Building AR/VR with Javascript and HTML

A comprehensive resource list for building engaging Augmented and Virtual Reality experiences using Web technologies

A few months ago I joined Halo Labs to help build our AR/VR design and prototyping platform. After the first interview, I received a “take home” exercise, to build a simple VR scene. While I was excited to build a VR app for the first time, I was also a bit afraid. I’m coming from a web development background and I never worked on a VR project before. To my surprise, it took me roughly three hours to finish the exercise, and it even looked pretty good (well, at least to me…).
Over the past six months, whenever I told someone that I’m developing a 
VR product using Web technologies, I got puzzled looks. The first annual WebXR week will take place in two weeks, and I thought it’s a great time to show web developers that VR & AR + Web technologies = ❤.

The main goal of this post is to allow Web developers to enter the AR/VR world quickly and easily. 
The approach I have taken is not to write a guide about a specific technology or library, but rather to build a “curriculum” that will take you from zero to expert, so you would be able to build complex AR/VR experiences. 
 Even if you don’t plan to develop AR/VR experiences, reading this guide will give you a glimpse into the current state of the WebXR world. Let’s begin.

Starting the journey — Getting to know the VR world

Before we begin, let’s line up the terms: Virtual Reality is the use of computer technology to create a simulated environment, so when you are in VR, you are viewing a completely different reality than the one in front of you. Augmented Reality (AR) on the other hand, is an enhanced version of reality created by adding digital information on your real-life reality (like in Pokemon GO). The term XR is often used to described any of the two.

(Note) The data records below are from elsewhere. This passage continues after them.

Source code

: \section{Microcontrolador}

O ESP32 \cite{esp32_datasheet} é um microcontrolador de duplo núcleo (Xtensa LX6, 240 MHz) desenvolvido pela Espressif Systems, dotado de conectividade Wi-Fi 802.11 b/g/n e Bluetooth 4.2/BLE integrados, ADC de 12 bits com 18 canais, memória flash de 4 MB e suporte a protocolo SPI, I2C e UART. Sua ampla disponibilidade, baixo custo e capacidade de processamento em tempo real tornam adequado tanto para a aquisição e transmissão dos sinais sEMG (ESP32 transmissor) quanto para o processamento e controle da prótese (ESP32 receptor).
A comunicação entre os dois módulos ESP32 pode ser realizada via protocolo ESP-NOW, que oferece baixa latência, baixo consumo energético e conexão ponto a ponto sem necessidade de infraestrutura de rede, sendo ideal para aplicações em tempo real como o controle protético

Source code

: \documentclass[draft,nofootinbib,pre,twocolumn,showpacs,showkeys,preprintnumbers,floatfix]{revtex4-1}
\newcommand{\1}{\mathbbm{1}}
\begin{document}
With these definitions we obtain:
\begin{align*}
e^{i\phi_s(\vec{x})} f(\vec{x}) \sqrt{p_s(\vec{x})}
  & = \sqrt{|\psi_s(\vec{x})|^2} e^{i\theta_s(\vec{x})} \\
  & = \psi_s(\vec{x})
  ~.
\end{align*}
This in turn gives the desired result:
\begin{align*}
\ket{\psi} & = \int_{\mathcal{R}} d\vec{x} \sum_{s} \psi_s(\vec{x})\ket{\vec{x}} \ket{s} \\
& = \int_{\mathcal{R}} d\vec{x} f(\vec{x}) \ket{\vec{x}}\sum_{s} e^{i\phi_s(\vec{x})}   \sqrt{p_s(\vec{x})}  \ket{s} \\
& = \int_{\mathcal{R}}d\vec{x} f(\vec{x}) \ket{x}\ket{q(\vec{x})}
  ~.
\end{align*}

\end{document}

While you could easily skip this step and jump directly to the WebVR frameworks, investing some time learning the basics of the XR world will greatly improve your learning speed and understanding down the road.

The following resources will help you gain some background on VR and AR development, as well as the required (very basic) mathematical background:

  • Introduction to Virtual Reality course by Udacity — This free course is a great place to start. The course introduces the main VR platforms available today and explains how they work while teaching some basic (but important!) VR terms.
  • VR/AR Glossary — Knowing the meaning of those basic XR terms will help you better understand articles and XR frameworks documentation. Another good resource is The VR Glossary website. I really like their infographics section, as it helped me to get my head around some VR terms and topics.
  • Basic 3D math — The subject I was most afraid of when I entered the VR world was math. I’m not a big math fan, and I thought that dealing with 3D requires a thorough math knowledge. Luckily, it turned out that I was wrong. The frameworks I’ll present below are relatively “high level” and doesn’t require any mathematical background. From my experience, the only important thing to know before moving on is the difference between the left and right-handed coordinate systems.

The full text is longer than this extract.